Important to classify investors into a behavioural investor type (BIT).

Different investor types are prone to different biases.

Extreme types are prone to emotional biases whereas moderates are prone to cognitive biases.

Clients may not always behave according to their type. Individuals may exhibit characteristics of multiple investor types. They are also likely to change type as they age.

Behavioural factors should be included in an investment policy statement (IPS).

All of these features are facilitated by the manager’s understanding of the client’s psychology.

Traditional risk tolerance questionnaires are vulnerable to framing bias.

They work better for institutional investors than individuals as individuals are less consistent in thinking about risk.

Effect on Portfolio Construction

Defined Contribution pension plans show inertia: slow changing asset allocation over time.

Individuals often stick to default options in DC plans affecting their contribution rates and investment funds.

Some companies have combated this inertia by implementing automated allocation adjustments intended to reduce risk as the employee ages.)

Target Date Funds

Portfolio that automatically rebalances to fixed income as the beneficiary nears retirement age. They overcome investor inertia but may automate to an allocation that is not appropriate for the individual investor’s personality or circumstances.

Other biases are also present.
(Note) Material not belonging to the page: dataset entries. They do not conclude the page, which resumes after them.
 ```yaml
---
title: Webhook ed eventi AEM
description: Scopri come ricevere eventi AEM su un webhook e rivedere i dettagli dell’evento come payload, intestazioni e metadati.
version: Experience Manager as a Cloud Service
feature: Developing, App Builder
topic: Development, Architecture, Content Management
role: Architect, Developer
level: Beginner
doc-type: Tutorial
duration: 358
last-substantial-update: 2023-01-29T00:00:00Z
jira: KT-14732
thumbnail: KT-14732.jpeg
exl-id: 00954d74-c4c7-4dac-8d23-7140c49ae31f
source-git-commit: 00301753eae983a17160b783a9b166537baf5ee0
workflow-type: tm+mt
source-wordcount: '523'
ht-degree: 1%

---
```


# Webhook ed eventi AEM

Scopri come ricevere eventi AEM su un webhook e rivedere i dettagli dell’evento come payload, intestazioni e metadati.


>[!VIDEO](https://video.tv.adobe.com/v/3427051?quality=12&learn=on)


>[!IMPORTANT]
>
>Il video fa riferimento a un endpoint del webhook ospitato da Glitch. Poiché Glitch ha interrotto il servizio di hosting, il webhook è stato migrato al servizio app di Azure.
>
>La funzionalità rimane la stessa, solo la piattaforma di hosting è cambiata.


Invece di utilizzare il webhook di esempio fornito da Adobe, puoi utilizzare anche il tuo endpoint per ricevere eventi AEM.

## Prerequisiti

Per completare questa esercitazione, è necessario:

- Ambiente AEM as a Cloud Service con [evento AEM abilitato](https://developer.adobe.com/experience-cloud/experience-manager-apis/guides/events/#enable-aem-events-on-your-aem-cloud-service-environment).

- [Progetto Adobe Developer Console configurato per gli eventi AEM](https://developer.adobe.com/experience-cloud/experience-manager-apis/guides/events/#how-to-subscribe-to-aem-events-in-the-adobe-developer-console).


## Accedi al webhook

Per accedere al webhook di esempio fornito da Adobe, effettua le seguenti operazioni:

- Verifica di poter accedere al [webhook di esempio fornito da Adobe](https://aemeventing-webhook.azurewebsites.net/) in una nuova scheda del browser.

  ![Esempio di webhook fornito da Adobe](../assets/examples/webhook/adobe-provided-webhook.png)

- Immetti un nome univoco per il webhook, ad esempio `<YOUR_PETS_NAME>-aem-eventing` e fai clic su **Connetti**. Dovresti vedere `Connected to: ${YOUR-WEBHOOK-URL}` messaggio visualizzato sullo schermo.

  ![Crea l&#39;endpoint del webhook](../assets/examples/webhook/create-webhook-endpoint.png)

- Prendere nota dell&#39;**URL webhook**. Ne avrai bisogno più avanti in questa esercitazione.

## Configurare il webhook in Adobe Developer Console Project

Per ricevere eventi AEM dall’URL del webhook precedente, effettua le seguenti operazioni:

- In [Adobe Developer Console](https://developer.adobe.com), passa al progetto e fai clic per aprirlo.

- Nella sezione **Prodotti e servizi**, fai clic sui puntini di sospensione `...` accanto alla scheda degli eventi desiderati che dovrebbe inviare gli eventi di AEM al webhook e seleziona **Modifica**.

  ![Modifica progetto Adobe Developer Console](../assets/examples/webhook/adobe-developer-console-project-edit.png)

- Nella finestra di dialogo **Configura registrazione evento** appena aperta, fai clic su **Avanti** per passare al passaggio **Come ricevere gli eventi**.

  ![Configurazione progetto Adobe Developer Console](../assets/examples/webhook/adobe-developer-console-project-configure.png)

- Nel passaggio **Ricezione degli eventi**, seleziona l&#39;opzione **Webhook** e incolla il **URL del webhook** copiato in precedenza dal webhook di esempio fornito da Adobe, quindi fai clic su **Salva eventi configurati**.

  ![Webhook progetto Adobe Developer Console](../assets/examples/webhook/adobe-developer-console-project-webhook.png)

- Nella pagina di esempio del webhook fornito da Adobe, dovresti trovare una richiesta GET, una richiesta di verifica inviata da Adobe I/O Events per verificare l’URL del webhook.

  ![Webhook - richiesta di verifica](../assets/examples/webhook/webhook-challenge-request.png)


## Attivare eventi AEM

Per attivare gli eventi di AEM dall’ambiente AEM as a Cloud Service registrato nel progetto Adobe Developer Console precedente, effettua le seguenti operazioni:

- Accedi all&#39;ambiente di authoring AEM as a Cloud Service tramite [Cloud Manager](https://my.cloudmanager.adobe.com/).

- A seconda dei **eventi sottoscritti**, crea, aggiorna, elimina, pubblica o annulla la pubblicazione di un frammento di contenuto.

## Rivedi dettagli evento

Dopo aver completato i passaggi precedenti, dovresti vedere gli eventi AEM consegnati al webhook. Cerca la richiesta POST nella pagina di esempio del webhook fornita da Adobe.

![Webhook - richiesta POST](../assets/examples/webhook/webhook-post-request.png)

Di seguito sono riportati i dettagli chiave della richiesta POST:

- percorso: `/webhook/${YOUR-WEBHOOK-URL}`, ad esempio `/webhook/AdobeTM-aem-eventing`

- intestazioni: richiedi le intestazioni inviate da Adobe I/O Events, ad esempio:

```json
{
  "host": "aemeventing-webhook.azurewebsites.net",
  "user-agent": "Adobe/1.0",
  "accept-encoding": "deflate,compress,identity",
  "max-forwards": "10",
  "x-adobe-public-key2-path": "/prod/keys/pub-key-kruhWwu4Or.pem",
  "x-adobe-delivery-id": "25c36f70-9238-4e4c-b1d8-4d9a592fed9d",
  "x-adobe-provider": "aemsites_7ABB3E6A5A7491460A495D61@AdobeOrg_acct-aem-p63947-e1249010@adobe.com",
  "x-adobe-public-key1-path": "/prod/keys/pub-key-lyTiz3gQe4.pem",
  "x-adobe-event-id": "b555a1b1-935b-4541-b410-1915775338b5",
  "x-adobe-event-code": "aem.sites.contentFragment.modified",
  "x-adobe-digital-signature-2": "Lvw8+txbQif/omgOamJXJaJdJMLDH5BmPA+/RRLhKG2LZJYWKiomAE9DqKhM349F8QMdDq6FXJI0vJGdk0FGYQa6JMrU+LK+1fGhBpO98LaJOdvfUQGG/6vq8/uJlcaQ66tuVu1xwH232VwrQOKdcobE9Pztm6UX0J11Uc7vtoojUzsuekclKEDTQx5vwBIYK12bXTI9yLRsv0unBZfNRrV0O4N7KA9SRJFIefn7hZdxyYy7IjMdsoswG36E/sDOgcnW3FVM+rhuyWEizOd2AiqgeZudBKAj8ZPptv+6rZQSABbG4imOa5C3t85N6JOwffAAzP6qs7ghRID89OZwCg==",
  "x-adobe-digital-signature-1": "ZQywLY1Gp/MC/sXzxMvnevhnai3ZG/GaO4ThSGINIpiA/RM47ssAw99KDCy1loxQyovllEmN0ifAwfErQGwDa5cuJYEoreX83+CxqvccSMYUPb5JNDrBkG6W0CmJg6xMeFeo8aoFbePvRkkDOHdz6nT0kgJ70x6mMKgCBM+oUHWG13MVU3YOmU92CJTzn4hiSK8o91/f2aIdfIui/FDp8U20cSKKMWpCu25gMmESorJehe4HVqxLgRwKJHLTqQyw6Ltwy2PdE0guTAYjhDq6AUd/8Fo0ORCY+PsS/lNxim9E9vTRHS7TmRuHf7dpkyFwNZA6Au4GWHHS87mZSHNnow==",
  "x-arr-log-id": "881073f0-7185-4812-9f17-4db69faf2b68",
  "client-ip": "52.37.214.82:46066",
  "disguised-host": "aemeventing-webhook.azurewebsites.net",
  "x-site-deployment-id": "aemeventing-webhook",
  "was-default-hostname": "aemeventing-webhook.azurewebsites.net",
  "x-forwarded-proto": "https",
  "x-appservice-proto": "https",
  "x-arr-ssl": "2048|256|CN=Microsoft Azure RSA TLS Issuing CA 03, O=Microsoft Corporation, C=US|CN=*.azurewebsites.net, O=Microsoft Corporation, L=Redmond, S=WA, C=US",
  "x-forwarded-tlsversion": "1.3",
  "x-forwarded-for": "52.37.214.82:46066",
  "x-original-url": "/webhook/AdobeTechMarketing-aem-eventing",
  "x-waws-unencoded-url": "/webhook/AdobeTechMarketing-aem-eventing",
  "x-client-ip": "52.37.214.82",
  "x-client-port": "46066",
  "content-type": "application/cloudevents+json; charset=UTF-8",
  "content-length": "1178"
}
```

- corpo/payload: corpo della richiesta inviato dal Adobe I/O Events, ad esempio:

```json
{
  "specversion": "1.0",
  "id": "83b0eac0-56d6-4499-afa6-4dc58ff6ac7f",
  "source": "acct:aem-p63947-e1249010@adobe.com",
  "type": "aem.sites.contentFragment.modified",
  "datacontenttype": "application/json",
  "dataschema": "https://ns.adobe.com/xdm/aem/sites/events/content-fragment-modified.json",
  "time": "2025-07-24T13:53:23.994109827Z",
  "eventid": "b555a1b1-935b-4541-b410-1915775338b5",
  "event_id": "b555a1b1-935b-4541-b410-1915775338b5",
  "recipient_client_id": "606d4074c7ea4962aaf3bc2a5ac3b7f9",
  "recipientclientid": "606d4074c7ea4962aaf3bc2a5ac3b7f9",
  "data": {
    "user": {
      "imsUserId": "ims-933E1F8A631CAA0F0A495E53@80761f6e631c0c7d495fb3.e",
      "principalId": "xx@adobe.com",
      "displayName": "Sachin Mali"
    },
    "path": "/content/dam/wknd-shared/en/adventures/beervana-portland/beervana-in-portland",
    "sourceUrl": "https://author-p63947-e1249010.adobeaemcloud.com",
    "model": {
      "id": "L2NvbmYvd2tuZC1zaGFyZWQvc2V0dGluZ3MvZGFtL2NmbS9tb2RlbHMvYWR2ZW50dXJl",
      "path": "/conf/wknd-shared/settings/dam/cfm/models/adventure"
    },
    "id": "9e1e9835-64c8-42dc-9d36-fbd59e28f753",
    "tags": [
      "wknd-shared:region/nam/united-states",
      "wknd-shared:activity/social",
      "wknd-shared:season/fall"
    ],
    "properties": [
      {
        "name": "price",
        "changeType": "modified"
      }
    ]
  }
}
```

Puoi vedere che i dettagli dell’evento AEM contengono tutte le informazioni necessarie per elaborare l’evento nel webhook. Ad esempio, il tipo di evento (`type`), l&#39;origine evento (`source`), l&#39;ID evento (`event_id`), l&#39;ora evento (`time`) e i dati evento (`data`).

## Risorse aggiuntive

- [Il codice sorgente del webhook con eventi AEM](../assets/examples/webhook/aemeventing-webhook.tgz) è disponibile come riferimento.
Investors engage in naïve diversification where instead of considering the underlying assets of the available investments, they instead divide their portfolio evenly between the options. In a study where investors were given the choice to invest between two funds, those given an all equity and all bond fund had lower equity exposure than those who chose between an all equity fund and a 50-50 fund.

One third of employee 401(k) contributions are in the employers stock - often the discretionary portion.
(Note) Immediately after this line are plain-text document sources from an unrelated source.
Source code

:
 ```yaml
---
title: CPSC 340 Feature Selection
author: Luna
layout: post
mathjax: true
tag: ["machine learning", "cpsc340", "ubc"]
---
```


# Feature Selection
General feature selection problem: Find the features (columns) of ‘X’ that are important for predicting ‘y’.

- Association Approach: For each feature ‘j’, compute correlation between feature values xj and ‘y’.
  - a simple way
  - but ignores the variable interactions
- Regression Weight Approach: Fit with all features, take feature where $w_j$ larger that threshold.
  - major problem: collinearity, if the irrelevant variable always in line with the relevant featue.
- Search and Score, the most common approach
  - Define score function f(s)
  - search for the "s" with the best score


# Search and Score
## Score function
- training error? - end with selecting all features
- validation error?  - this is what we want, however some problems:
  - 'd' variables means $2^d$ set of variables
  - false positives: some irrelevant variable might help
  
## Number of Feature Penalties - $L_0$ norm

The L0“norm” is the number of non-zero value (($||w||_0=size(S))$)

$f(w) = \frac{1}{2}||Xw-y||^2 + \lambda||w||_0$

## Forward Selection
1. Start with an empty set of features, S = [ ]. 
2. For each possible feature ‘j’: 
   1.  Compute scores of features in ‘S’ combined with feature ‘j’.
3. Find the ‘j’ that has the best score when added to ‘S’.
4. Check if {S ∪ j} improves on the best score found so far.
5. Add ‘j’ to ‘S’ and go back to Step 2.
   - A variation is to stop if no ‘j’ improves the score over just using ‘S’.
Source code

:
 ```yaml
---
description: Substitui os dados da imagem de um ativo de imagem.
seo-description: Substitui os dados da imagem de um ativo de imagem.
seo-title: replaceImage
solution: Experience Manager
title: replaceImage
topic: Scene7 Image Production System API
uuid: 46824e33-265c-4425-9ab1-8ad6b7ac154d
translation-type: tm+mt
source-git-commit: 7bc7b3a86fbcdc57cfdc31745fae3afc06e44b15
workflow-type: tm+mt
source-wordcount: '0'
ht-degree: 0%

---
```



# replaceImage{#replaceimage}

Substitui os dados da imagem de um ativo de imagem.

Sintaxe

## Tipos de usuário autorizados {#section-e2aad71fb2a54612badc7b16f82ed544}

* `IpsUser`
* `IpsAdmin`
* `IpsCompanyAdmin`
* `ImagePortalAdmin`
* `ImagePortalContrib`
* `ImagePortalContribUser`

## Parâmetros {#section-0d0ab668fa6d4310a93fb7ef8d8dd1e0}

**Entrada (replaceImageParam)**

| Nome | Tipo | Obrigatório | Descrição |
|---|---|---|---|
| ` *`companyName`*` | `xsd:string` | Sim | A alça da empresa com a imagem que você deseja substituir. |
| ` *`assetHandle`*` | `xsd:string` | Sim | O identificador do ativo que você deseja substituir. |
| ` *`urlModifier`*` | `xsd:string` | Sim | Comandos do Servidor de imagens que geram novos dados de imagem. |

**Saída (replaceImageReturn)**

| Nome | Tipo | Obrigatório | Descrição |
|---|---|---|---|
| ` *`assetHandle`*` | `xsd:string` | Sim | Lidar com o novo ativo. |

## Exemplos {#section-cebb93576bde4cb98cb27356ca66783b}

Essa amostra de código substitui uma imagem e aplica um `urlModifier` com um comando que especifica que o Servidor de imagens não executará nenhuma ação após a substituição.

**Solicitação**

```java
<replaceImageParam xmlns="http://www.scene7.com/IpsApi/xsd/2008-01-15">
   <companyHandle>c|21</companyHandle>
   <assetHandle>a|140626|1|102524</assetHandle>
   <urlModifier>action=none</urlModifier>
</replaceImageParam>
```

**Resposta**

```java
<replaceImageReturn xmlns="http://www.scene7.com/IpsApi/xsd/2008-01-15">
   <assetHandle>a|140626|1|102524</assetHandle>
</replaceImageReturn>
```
Individuals do not construct a mean-variance portfolio that considers correlation and risk as a whole instead they construct a pyramid with tranches dedicated to different goals. The bottom may be preservation of wealth in low-risk assets while the top is the high-risk hope for great returns. Little consideration is given to the correlations between these groups or even the overall expected return.

Overconfidence in Forecasting

90% confidence intervals have been shown to be wrong 40% of the time due to overconfidence.

Additional data gathering can fail to provide any valuable information while simultaneously making the analyst feel more confident.

Hindsight bias “I knew it all along”. Ego protection mechanism.

Overconfidence biases can be combated by prompt evaluation of accuracy, incentives for good forecasting, and attribution/responsibility.

Assigning clear probabilities to events and considering base probabilities can help overcome many emotional biases.

Group decision making can mitigate an individual bias or exasperate it.

Momentum effects may be caused by investor anchoring and early recognition of gains. As intrinsic value rises the stock price is held back by the early sellers.